- _Supplied material_:
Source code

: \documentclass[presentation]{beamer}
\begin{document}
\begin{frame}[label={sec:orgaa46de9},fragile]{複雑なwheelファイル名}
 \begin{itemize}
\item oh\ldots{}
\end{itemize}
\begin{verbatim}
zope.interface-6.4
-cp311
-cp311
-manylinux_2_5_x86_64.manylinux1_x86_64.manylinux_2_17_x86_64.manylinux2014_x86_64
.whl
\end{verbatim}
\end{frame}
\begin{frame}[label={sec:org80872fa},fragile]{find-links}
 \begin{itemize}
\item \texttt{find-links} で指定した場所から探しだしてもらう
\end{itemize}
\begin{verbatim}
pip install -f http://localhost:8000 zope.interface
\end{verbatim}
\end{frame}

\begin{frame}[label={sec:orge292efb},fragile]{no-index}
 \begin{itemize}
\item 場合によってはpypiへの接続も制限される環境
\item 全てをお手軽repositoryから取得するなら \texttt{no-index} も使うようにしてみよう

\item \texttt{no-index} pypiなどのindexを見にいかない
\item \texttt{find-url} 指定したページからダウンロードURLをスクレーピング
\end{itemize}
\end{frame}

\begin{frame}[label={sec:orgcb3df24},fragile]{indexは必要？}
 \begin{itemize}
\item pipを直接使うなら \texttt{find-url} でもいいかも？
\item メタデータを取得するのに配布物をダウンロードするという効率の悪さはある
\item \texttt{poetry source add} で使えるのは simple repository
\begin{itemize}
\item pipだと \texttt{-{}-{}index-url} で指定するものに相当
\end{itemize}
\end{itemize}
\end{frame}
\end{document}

- _What the exercise asks_: Please say how many lines in the records contain the word "texttt", and give only that number.

- _Answer to this exercise_: 7